The emphasis from the NA-MIC KIT workflows developed under this program will be on the application of the NA-MIC tools to TBI clinical practice and patient monitoring. With knowledge of general location, extent, and degree of change, such metrics can be associated with clinical measures and used to suggest viable treatment options for a subject against patterns typical of TBI patients.

Current Tasks

Considerable interactions presently exist between the NA-MIC project and LONI, resulting in numerous peer-reviewed publications. This shows the suitability of these teams to work jointly under this proposed project. Computational outcomes from this DBP will also directly contribute to other NA-MIC DBPs involving

1. mapping head and neck radiation therapy

2. tracking MRI brain changes in Huntington’s Disease

3. segmenting cardiac MR atrial wall ablations in arrhythmia patients.

USC investigators will interact directly with NA-MIC Core 1 and 2 PIs in developing new and refining existing processing algorithms for addressing the issues inherent to neuroimaging data from TBI patients (YR1). DBP activities at USC will occur in consultation with the Primary Technical NA-MIC DBP Contact and the Algorithm and Engineering Contact. Once completed and rigorously validated these workflows will

1. be applied to the TBI patient data described above (YR1-2)

2. be made available for open dissemination via the NA-MIC website (YR3)

3. form the basis for training and educational materials for NA-MIC investigators and the TBI community (YR3)

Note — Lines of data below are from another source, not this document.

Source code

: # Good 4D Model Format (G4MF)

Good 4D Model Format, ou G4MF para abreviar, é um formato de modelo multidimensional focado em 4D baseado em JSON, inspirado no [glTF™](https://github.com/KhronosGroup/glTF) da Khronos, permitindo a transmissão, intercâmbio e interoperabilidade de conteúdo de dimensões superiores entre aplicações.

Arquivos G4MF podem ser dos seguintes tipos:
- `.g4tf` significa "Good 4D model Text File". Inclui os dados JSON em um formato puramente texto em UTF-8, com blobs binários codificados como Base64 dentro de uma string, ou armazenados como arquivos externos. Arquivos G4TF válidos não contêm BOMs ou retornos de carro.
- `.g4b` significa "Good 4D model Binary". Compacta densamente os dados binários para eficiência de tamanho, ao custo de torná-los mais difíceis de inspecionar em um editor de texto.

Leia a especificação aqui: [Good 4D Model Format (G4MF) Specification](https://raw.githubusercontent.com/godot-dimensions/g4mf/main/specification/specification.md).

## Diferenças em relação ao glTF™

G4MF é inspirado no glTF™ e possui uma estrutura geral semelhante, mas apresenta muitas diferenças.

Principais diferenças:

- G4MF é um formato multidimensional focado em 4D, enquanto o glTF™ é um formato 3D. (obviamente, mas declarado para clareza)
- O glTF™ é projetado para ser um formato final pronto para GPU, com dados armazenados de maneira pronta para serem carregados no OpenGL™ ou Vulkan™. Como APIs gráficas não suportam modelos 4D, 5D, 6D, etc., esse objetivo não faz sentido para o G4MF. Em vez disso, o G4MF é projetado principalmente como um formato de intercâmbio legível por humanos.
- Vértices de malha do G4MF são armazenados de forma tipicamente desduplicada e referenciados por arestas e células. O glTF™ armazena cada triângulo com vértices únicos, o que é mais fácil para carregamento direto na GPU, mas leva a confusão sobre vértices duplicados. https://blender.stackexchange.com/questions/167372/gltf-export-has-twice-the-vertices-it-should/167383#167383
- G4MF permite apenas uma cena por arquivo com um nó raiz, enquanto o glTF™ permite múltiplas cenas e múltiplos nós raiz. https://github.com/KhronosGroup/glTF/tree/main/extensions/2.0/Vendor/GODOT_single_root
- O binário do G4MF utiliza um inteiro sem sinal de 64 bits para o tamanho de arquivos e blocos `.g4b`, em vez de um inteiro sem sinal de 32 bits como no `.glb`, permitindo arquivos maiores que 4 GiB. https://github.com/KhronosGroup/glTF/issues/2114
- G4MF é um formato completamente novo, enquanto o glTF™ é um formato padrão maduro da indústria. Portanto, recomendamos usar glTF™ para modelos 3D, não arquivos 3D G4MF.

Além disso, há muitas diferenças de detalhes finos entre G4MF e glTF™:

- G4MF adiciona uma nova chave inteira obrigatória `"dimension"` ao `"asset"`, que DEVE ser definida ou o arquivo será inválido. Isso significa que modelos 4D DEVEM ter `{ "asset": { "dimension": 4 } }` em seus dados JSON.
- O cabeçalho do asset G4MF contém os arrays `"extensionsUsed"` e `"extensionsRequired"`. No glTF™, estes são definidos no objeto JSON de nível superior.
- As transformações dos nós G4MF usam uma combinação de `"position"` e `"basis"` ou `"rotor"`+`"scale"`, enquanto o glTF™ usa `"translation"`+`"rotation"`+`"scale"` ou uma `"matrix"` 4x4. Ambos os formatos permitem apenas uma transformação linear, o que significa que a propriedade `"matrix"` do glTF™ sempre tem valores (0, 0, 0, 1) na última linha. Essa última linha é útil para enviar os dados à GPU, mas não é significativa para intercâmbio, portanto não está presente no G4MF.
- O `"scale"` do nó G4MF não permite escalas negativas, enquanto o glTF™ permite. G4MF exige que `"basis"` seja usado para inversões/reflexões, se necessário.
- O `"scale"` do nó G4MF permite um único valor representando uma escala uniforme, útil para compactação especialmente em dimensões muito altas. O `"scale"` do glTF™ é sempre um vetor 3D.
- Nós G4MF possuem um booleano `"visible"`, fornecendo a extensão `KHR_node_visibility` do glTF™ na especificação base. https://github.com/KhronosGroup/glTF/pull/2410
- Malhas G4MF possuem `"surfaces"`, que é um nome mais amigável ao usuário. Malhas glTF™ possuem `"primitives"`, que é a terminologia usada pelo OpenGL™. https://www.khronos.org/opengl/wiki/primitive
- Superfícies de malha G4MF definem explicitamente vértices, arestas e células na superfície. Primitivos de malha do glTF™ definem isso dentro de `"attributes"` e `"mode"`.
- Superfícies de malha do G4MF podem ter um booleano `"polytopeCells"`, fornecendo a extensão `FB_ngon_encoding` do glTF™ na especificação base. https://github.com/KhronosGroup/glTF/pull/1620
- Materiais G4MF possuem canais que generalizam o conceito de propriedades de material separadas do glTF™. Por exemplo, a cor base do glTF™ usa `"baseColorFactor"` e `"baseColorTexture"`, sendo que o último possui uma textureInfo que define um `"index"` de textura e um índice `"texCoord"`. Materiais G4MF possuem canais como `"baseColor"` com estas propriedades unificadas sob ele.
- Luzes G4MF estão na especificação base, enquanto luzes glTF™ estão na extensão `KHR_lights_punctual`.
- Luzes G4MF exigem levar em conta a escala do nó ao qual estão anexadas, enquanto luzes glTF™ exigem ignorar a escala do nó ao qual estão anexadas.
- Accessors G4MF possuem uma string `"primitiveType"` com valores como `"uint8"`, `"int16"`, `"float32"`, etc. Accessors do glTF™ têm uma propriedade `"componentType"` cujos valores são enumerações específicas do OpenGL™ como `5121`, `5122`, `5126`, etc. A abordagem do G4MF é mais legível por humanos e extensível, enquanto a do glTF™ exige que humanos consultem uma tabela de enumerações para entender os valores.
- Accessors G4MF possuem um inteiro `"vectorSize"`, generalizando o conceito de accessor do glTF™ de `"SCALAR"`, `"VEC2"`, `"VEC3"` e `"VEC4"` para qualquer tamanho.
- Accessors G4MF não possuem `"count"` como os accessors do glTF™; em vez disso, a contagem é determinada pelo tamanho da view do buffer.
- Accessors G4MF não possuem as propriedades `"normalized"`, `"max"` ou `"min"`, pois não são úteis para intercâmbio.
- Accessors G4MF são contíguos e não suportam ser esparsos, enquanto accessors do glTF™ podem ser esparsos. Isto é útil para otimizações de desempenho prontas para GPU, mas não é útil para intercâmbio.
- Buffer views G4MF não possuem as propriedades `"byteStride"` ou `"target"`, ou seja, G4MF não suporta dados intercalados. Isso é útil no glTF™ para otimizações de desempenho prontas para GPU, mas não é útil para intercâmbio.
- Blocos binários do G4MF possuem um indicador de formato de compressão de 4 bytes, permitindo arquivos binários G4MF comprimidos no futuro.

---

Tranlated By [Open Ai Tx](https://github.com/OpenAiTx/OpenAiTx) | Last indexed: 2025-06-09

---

Results will be featured in presentations at scientific conferences, organized training events/workshops, etc., as a way to disseminate tool capabilities and, where possible, tutorials on how to use the NA-MIC technology for other TBI-related projects. We will attend each NA-MIC All-Hands-Meeting to discuss the DBP with NA-MIC PIs, report on developments, and progress. NA-MIC will benefit from this DBP by exposure to a unique community that often possesses multisite neuroimaging clinical trials data.

Case Analysis Goals

  • Multimodal registration within and between scan sessions separated by ~6 months
  • Computation of neuroanatomical measures of change per unit time in each case
  • Visualization of 3D models and their degree of change
  • Quantification of alterations in ventricle and WM/GM volume, surface, cortical thickness, and other morphological metrics at time 1 and time 2
  • Ability to quantify changes in diffusion local to the lesions as well as overall mean FA and fiber patterns between scan sessions
  • Generation of a clinical report for each TBI patient. The clinician should have the ability to store such a report and use it in conjunction with their neurological assessments to gain insight about the case. It would be nice if that report could be generated not only in printer-friendly format but also in XML (or similar format) so that it can be read without much trouble into Matlab, R, or other secondary analysis frameworks or databases.
  • Semi-automatic segmentation. Certain aspects of image segmentation segmentation may need to be user-guided (e.g. to conditionalize segmentation given the presence of a lesion), though in a way that is easy for clinicians to use. The user might point and click on an area exhibiting a bleed, or some other type of hypo-/hyperintesity. A boundary contour could then be found around that area, and the segmentation model would then be weighted by the presence of that area as some unique tissue type.
  • Creation of population-based atlases from multiple TBI subjects or at least reference to standardized coordinate systems

Software Requests

  • The UCLA team would like to have Windows compilations of (1) the Longitudinal Lesion Comparison and (2) the Lesion Segmentation Applications Modules.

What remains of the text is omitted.